Dans une collaboration sans précédent annoncée hier, l’Université de Toronto et l’Université Harvard ont établi un arrangement de contingence transfrontalier qui pourrait offrir un filet de sécurité aux étudiants internationaux pris dans les limbes de l’immigration.
Cette initiative survient alors que nos deux pays sont aux prises avec des politiques d’immigration changeantes qui ont laissé de nombreux universitaires internationaux incertains quant à leur avenir académique. Selon les responsables des deux établissements, ce partenariat permettra aux étudiants concernés de poursuivre leurs études dans l’institution partenaire en cas de complications liées aux visas dans l’un ou l’autre pays.
« Cela représente un nouveau modèle de coopération académique qui place les étudiants au premier plan, » a expliqué le président de l’Université de Toronto, Meric Gertler, lors d’une conférence de presse virtuelle à laquelle j’ai assisté. « Quand les vents politiques changent, l’éducation ne devrait pas s’arrêter. »
L’accord est né des préoccupations croissantes des administrateurs universitaires concernant l’imprévisibilité des politiques d’immigration dans nos deux nations. Le récent plafonnement des permis d’études au Canada et la position fluctuante des États-Unis sur les visas étudiants internationaux ont créé de l’anxiété dans l’ensemble des communautés d’enseignement supérieur.
Pour Anika Sharma, candidate au doctorat en génie biomédical à Harvard, originaire de Mumbai, cette annonce apporte un soulagement bienvenu. « Mon équipe de recherche est déjà répartie sur les deux campus, » m’a-t-elle confié lors d’une entrevue de suivi. « Savoir qu’il existe un plan de secours me permet de me concentrer sur mon travail plutôt que de vérifier constamment les mises à jour d’immigration. »
Le protocole d’entente entre les universités comprend des dispositions pour les transferts temporaires d’étudiants, le partage des ressources de recherche et la reconnaissance des crédits académiques. Bien qu’il ne s’agisse pas d’une solution permanente aux défis de l’immigration, les responsables universitaires soulignent qu’il offre une marge de manœuvre cruciale aux étudiants pris dans les feux croisés administratifs.

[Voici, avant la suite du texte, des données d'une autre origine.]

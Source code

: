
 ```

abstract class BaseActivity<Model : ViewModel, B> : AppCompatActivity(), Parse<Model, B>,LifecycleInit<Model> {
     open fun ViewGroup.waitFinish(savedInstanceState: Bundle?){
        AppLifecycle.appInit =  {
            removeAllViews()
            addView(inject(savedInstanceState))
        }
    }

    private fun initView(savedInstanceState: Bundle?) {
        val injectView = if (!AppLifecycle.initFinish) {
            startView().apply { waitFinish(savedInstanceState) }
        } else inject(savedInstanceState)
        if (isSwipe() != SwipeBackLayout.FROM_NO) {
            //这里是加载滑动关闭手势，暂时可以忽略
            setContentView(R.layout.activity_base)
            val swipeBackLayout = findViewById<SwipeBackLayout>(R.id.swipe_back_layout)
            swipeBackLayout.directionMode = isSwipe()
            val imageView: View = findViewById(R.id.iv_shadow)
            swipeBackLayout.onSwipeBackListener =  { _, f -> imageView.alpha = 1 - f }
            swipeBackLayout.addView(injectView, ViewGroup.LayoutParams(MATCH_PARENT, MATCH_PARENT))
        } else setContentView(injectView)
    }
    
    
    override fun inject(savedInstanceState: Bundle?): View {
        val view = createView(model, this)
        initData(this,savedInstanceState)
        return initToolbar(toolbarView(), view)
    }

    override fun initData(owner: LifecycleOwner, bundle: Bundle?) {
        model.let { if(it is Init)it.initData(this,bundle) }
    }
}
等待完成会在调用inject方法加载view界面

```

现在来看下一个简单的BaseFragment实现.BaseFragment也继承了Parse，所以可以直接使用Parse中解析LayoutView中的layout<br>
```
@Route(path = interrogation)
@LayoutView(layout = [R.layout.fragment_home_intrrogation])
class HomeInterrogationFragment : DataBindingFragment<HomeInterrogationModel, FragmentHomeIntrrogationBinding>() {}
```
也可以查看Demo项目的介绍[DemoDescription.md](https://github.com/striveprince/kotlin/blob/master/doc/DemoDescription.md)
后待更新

Les experts en immigration considèrent cet arrangement avec un optimisme prudent. « Les universités s’adaptent à une réalité où la mobilité étudiante ne peut plus être tenue pour acquise, » a déclaré Carlos Mendez, avocat en immigration basé à Toronto chez Gibson & Associates. « Ce type de flexibilité institutionnelle représente une reconnaissance importante que le talent ne devrait pas être limité par les frontières. »
Le partenariat s’appuie sur des collaborations de recherche existantes entre les institutions mais va plus loin en abordant des considérations pratiques pour les étudiants. Selon Statistique Canada, les étudiants internationaux contribuent approximativement 22 milliards de dollars par année à l’économie canadienne, tandis que les établissements américains accueillent plus d’un million d’étudiants internationaux chaque année.
« Nous avons essentiellement créé une police d’assurance académique, » a expliqué le président de Harvard, Alan Garber. « Si une porte se ferme temporairement, une autre reste ouverte. »
Des critiques ont questionné si cet arrangement pourrait créer involontairement un système à deux vitesses qui ne bénéficierait qu’aux universités d’élite et à leurs étudiants. Interrogé sur cette préoccupation, le président Gertler a reconnu cette limitation mais a suggéré que le modèle pourrait être élargi.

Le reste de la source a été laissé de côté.